(Plain-text document sources)
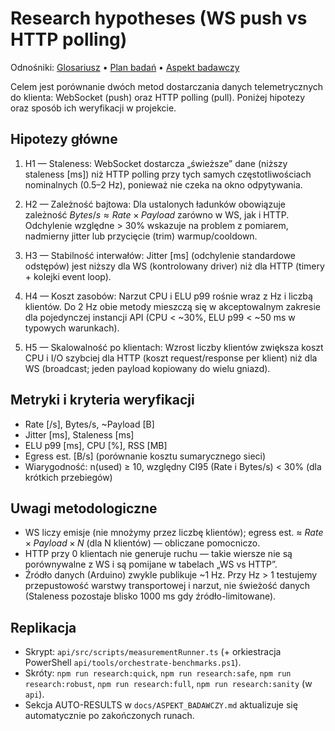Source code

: # Research hypotheses (WS push vs HTTP polling)

Odnośniki: [Glosariusz](./GLOSARIUSZ.md) • [Plan badań](./RESEARCH_PLAN.md) • [Aspekt badawczy](./ASPEKT_BADAWCZY.md)

Celem jest porównanie dwóch metod dostarczania danych telemetrycznych do klienta: WebSocket (push) oraz HTTP polling (pull). Poniżej hipotezy oraz sposób ich weryfikacji w projekcie.

## Hipotezy główne

1. H1 — Staleness: WebSocket dostarcza „świeższe” dane (niższy staleness [ms]) niż HTTP polling przy tych samych częstotliwościach nominalnych (0.5–2 Hz), ponieważ nie czeka na okno odpytywania.

2. H2 — Zależność bajtowa: Dla ustalonych ładunków obowiązuje zależność $Bytes/s \approx Rate \times Payload$ zarówno w WS, jak i HTTP. Odchylenie względne > 30% wskazuje na problem z pomiarem, nadmierny jitter lub przycięcie (trim) warmup/cooldown.

3. H3 — Stabilność interwałów: Jitter [ms] (odchylenie standardowe odstępów) jest niższy dla WS (kontrolowany driver) niż dla HTTP (timery + kolejki event loop).

4. H4 — Koszt zasobów: Narzut CPU i ELU p99 rośnie wraz z Hz i liczbą klientów. Do 2 Hz obie metody mieszczą się w akceptowalnym zakresie dla pojedynczej instancji API (CPU < ~30%, ELU p99 < ~50 ms w typowych warunkach).

5. H5 — Skalowalność po klientach: Wzrost liczby klientów zwiększa koszt CPU i I/O szybciej dla HTTP (koszt request/response per klient) niż dla WS (broadcast; jeden payload kopiowany do wielu gniazd).

## Metryki i kryteria weryfikacji

- Rate [/s], Bytes/s, ~Payload [B]
- Jitter [ms], Staleness [ms]
- ELU p99 [ms], CPU [%], RSS [MB]
- Egress est. [B/s] (porównanie kosztu sumarycznego sieci)
- Wiarygodność: n(used) ≥ 10, względny CI95 (Rate i Bytes/s) < 30% (dla krótkich przebiegów)

## Uwagi metodologiczne

- WS liczy emisje (nie mnożymy przez liczbę klientów); egress est. ≈ $Rate \times Payload \times N$ (dla N klientów) — obliczane pomocniczo.
- HTTP przy 0 klientach nie generuje ruchu — takie wiersze nie są porównywalne z WS i są pomijane w tabelach „WS vs HTTP”.
- Źródło danych (Arduino) zwykle publikuje ~1 Hz. Przy Hz > 1 testujemy przepustowość warstwy transportowej i narzut, nie świeżość danych (Staleness pozostaje blisko 1000 ms gdy źródło-limitowane).

## Replikacja

- Skrypt: `api/src/scripts/measurementRunner.ts` (+ orkiestracja PowerShell `api/tools/orchestrate-benchmarks.ps1`).
- Skróty: `npm run research:quick`, `npm run research:safe`, `npm run research:robust`, `npm run research:full`, `npm run research:sanity` (w `api`).
- Sekcja AUTO-RESULTS w `docs/ASPEKT_BADAWCZY.md` aktualizuje się automatycznie po zakończonych runach.
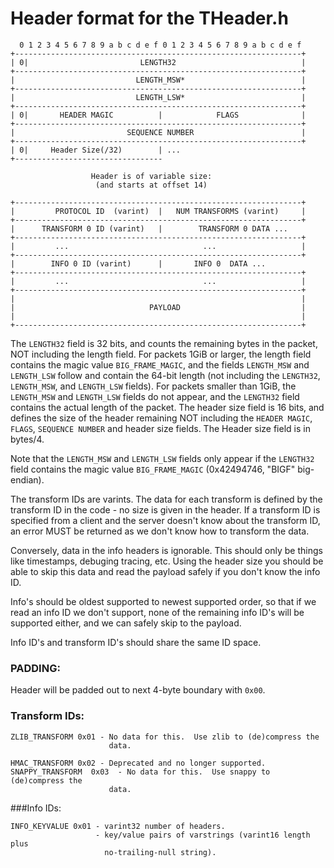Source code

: <link href="http://kevinburke.bitbucket.org/markdowncss/markdown.css" rel="stylesheet"></link>

Header format for the THeader.h
===============================

      0 1 2 3 4 5 6 7 8 9 a b c d e f 0 1 2 3 4 5 6 7 8 9 a b c d e f
    +----------------------------------------------------------------+
    | 0|                         LENGTH32                            |
    +----------------------------------------------------------------+
    |                           LENGTH_MSW*                          |
    +----------------------------------------------------------------+
    |                           LENGTH_LSW*                          |
    +----------------------------------------------------------------+
    | 0|       HEADER MAGIC          |            FLAGS              |
    +----------------------------------------------------------------+
    |                         SEQUENCE NUMBER                        |
    +----------------------------------------------------------------+
    | 0|     Header Size(/32)        | ...
    +---------------------------------

                      Header is of variable size:
                       (and starts at offset 14)

    +----------------------------------------------------------------+
    |         PROTOCOL ID  (varint)  |   NUM TRANSFORMS (varint)     |
    +----------------------------------------------------------------+
    |      TRANSFORM 0 ID (varint)   |        TRANSFORM 0 DATA ...
    +----------------------------------------------------------------+
    |         ...                              ...                   |
    +----------------------------------------------------------------+
    |        INFO 0 ID (varint)      |       INFO 0  DATA ...
    +----------------------------------------------------------------+
    |         ...                              ...                   |
    +----------------------------------------------------------------+
    |                                                                |
    |                              PAYLOAD                           |
    |                                                                |
    +----------------------------------------------------------------+

The `LENGTH32` field is 32 bits, and counts the remaining bytes in the
packet, NOT including the length field.  For packets 1GiB or larger, the
length field contains the magic value `BIG_FRAME_MAGIC`, and the fields
`LENGTH_MSW` and `LENGTH_LSW` follow and contain the 64-bit length (not
including the `LENGTH32`, `LENGTH_MSW`, and `LENGTH_LSW` fields).  For packets
smaller than 1GiB, the `LENGTH_MSW` and `LENGTH_LSW` fields do not appear, and
the `LENGTH32` field contains the actual length of the packet.  The header size
field is 16 bits, and defines the size of the header remaining NOT including
the `HEADER MAGIC`, `FLAGS`, `SEQUENCE NUMBER` and header size fields.  The
Header size field is in bytes/4.

Note that the `LENGTH_MSW` and `LENGTH_LSW` fields only appear if the
`LENGTH32` field contains the magic value `BIG_FRAME_MAGIC` (0x42494746, "BIGF"
big-endian).

The transform IDs are varints.  The data for each transform is
defined by the transform ID in the code - no size is given in the
header.  If a transform ID is specified from a client and the server
doesn't know about the transform ID, an error MUST be returned as we
don't know how to transform the data.

Conversely, data in the info headers is ignorable.  This should only
be things like timestamps, debuging tracing, etc.  Using the header
size you should be able to skip this data and read the payload safely
if you don't know the info ID.

Info's should be oldest supported to newest supported order, so that
if we read an info ID we don't support, none of the remaining info
ID's will be supported either, and we can safely skip to the payload.

Info ID's and transform ID's should share the same ID space.

### PADDING:

Header will be padded out to next 4-byte boundary with `0x00`.

### Transform IDs:

    ZLIB_TRANSFORM 0x01 - No data for this.  Use zlib to (de)compress the
                          data.

    HMAC_TRANSFORM 0x02 - Deprecated and no longer supported.
    SNAPPY_TRANSFORM  0x03  - No data for this.  Use snappy to (de)compress the
                          data.


###Info IDs:

    INFO_KEYVALUE 0x01 - varint32 number of headers.
                       - key/value pairs of varstrings (varint16 length plus
                         no-trailing-null string).


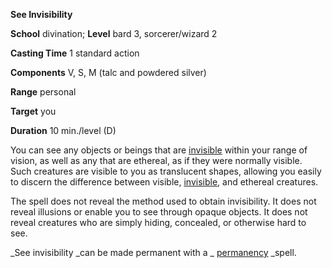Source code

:  **See Invisibility**

**School** divination; **Level** bard 3, sorcerer/wizard 2

**Casting Time** 1 standard action

**Components** V, S, M (talc and powdered silver)

**Range** personal

**Target** you

**Duration** 10 min./level (D)

You can see any objects or beings that are [invisible](../glossary.html#_invisible) within your range of vision, as well as any that are ethereal, as if they were normally visible. Such creatures are visible to you as translucent shapes, allowing you easily to discern the difference between visible, [invisible](../glossary.html#_invisible), and ethereal creatures.

The spell does not reveal the method used to obtain invisibility. It does not reveal illusions or enable you to see through opaque objects. It does not reveal creatures who are simply hiding, concealed, or otherwise hard to see.

_See invisibility _can be made permanent with a _ [permanency](permanency.html#_permanency) _spell.

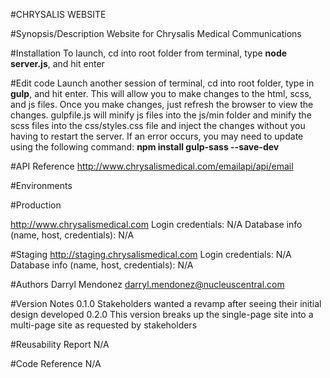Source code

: #CHRYSALIS WEBSITE

#Synopsis/Description
Website for Chrysalis Medical Communications

#Installation
To launch, cd into root folder from terminal, type **node server.js**, and hit enter

#Edit code
Launch another session of terminal, cd into root folder, type in **gulp**, and hit enter. This will allow you to make changes to the html, scss, and js files. Once you make changes, just refresh the browser to view the changes. gulpfile.js will minify js files into the js/min folder and minify the scss files into the css/styles.css file and inject the changes without you having to restart the server. If an error occurs, you may need to update using the following command: **npm install gulp-sass --save-dev**

#API Reference
http://www.chrysalismedical.com/emailapi/api/email

#Environments

#Production

http://www.chrysalismedical.com
Login credentials: N/A
Database info (name, host, credentials): N/A

#Staging
http://staging.chrysalismedical.com
Login credentials: N/A
Database info (name, host, credentials): N/A

#Authors
Darryl Mendonez
darryl.mendonez@nucleuscentral.com

#Version Notes
0.1.0
Stakeholders wanted a revamp after seeing their initial design developed
0.2.0
This version breaks up the single-page site into a multi-page site as requested by stakeholders

#Reusability Report
N/A

#Code Reference
N/A

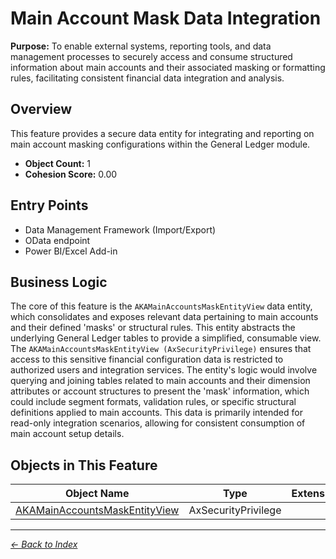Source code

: # Main Account Mask Data Integration

**Purpose:** To enable external systems, reporting tools, and data management processes to securely access and consume structured information about main accounts and their associated masking or formatting rules, facilitating consistent financial data integration and analysis.

## Overview

This feature provides a secure data entity for integrating and reporting on main account masking configurations within the General Ledger module.

- **Object Count:** 1
- **Cohesion Score:** 0.00

## Entry Points

- Data Management Framework (Import/Export)
- OData endpoint
- Power BI/Excel Add-in

## Business Logic

The core of this feature is the `AKAMainAccountsMaskEntityView` data entity, which consolidates and exposes relevant data pertaining to main accounts and their defined 'masks' or structural rules. This entity abstracts the underlying General Ledger tables to provide a simplified, consumable view. The `AKAMainAccountsMaskEntityView (AxSecurityPrivilege)` ensures that access to this sensitive financial configuration data is restricted to authorized users and integration services. The entity's logic would involve querying and joining tables related to main accounts and their dimension attributes or account structures to present the 'mask' information, which could include segment formats, validation rules, or specific structural definitions applied to main accounts. This data is primarily intended for read-only integration scenarios, allowing for consistent consumption of main account setup details.

## Objects in This Feature

| Object Name | Type | Extension | Description |
|-------------|------|-----------|-------------|
| [AKAMainAccountsMaskEntityView](Objects/AKAMainAccountsMaskEntityView.md) | AxSecurityPrivilege |  |  |

---

*[← Back to Index](../../index.md)*
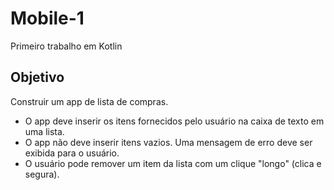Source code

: # Mobile-1
Primeiro trabalho em Kotlin

## Objetivo
Construir um app de lista de compras.
- O app deve inserir os itens fornecidos pelo usuário na caixa de texto em uma lista.
- O app não deve inserir itens vazios. Uma mensagem de erro deve ser exibida para o usuário.
- O usuário pode remover um item da lista com um clique "longo" (clica e segura).
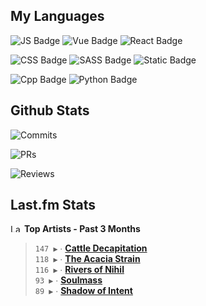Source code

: ## My Languages

![JS Badge](https://img.shields.io/badge/Javascript-%2321262d?style=for-the-badge&logo=javascript&logoColor=%23F7DF1E)
![Vue Badge](https://img.shields.io/badge/Vue-%2321262d?style=for-the-badge&logo=vuedotjs&logoColor=%234FC08D)
![React Badge](https://img.shields.io/badge/React-%2321262d?style=for-the-badge&logo=react&logoColor=%2361DAFB)

![CSS Badge](https://img.shields.io/badge/CSS-%2321262d?style=for-the-badge&logo=css3&logoColor=%231572B6)
![SASS Badge](https://img.shields.io/badge/SASS-%2321262d?style=for-the-badge&logo=sass&logoColor=%23CC6699)
![Static Badge](https://img.shields.io/badge/Tailwind-%2321262d?style=for-the-badge&logo=tailwindcss&logoColor=%2306B6D4)

![Cpp Badge](https://img.shields.io/badge/C%2B%2B-%2321262d?style=for-the-badge&logo=cplusplus&logoColor=%2300599C)
![Python Badge](https://img.shields.io/badge/Python-%2321262d?style=for-the-badge&logo=python&logoColor=%233776AB)

## Github Stats

![Commits](https://img.shields.io/badge/commits%20pushed-%2321262d?style=for-the-badge&label=544&labelColor=87c4f2)

![PRs](https://img.shields.io/badge/pull%20requests%20submitted-%2321262d?style=for-the-badge&label=115&labelColor=fcabd8)

![Reviews](https://img.shields.io/badge/pull%20requests%20reviewed-%2321262d?style=for-the-badge&label=92&labelColor=ffe799)

## Last.fm Stats
<!--START_LASTFM_ARTISTS:{"period": "3month", "rows": 5}-->
<a href="https://last.fm" target="_blank"><img src="https://user-images.githubusercontent.com/17434202/215290617-e793598d-d7c9-428f-9975-156db1ba89cc.svg" alt="Last.fm Logo" width="18" height="13"/></a> **Top Artists - Past 3 Months**

> `147 ▶️` ∙ **[Cattle Decapitation](https://www.last.fm/music/Cattle+Decapitation)**<br/>
> `118 ▶️` ∙ **[The Acacia Strain](https://www.last.fm/music/The+Acacia+Strain)**<br/>
> `116 ▶️` ∙ **[Rivers of Nihil](https://www.last.fm/music/Rivers+of+Nihil)**<br/>
> `93 ▶️` ∙ **[Soulmass](https://www.last.fm/music/Soulmass)**<br/>
> `89 ▶️` ∙ **[Shadow of Intent](https://www.last.fm/music/Shadow+of+Intent)**<br/>
<!--END_LASTFM_ARTISTS-->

* **YOUR OBJECTIVE**
Transcribe exactly the lines above, beginning at the one with "and the server" and going up to and including the one with "10 min./level (D)". Pictures do not belong in the copy.

* **RESPONSE BELOW**
header.  If a transform ID is specified from a client and the server
doesn't know about the transform ID, an error MUST be returned as we
don't know how to transform the data.

Conversely, data in the info headers is ignorable.  This should only
be things like timestamps, debuging tracing, etc.  Using the header
size you should be able to skip this data and read the payload safely
if you don't know the info ID.

Info's should be oldest supported to newest supported order, so that
if we read an info ID we don't support, none of the remaining info
ID's will be supported either, and we can safely skip to the payload.

Info ID's and transform ID's should share the same ID space.

### PADDING:

Header will be padded out to next 4-byte boundary with `0x00`.

### Transform IDs:

    ZLIB_TRANSFORM 0x01 - No data for this.  Use zlib to (de)compress the
                          data.

    HMAC_TRANSFORM 0x02 - Deprecated and no longer supported.
    SNAPPY_TRANSFORM  0x03  - No data for this.  Use snappy to (de)compress the
                          data.


###Info IDs:

    INFO_KEYVALUE 0x01 - varint32 number of headers.
                       - key/value pairs of varstrings (varint16 length plus
                         no-trailing-null string).


Source code

:  **See Invisibility**

**School** divination; **Level** bard 3, sorcerer/wizard 2

**Casting Time** 1 standard action

**Components** V, S, M (talc and powdered silver)

**Range** personal

**Target** you

**Duration** 10 min./level (D)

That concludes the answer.